The income boost came as the firm saw its provision for credit losses decline by $1.7 billion.
Freddie Mac paid $1.8 billion in dividends to the Treasury for the period. Once subtracting that sum, Freddie earned approximately $1.2 billion for the period. Since entering conservatorship in 2008, the GSE has paid $20.1 billion in quarterly cash dividends to the Treasury, a spokesman for the company said.
In addition, delinquency rates on mortgages remained below typical industry benchmarks with the single-family delinquency rate hitting 3.45% in June and the multifamily delinquency rate hitting 0.27% the same month.
The government-sponsored enterprise said its income of $2.9 billion was enough to sufficiently cover a $1.8 billion dividend on 10% preferred stock.
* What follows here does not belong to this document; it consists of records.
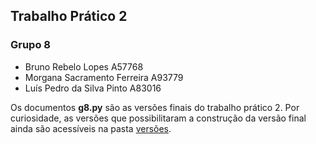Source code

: ## Trabalho Prático 2
### Grupo 8
- Bruno Rebelo Lopes A57768
- Morgana Sacramento Ferreira A93779
- Luís Pedro da Silva Pinto A83016

Os documentos **g8.py** são as versões finais do trabalho prático 2.
Por curiosidade, as versões que possibilitaram a construção da versão final ainda são acessíveis na pasta [versões](https://github.com/luisppinto/pubele2020/tree/main/tp/tp2/vers%C3%B5es).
The firm did not have to draw on the Treasury during the second quarter and maintains a net worth of $1.1 billion.
Freddie said since January of 2009, it has helped 5.2 million borrowers refinance their mortgages and 700,000 were saved from foreclosure.
The GSE said the portion of its business that is higher-quality, post-2008 underwriting standards grew to 57% of its single-family credit guarantee portfolio in 2Q.
“Our work continued during this quarter, as we helped over 350,000 families take advantage of historically low interest rates and an additional 40,000 avoid foreclosure,” added Freddie Mac CEO Donald H. Layton. “At the same time, our financial results enabled us to avoid an additional draw from the U.S. Treasury, despite paying a $1.8 billion cash dividend to the nation’s taxpayers.”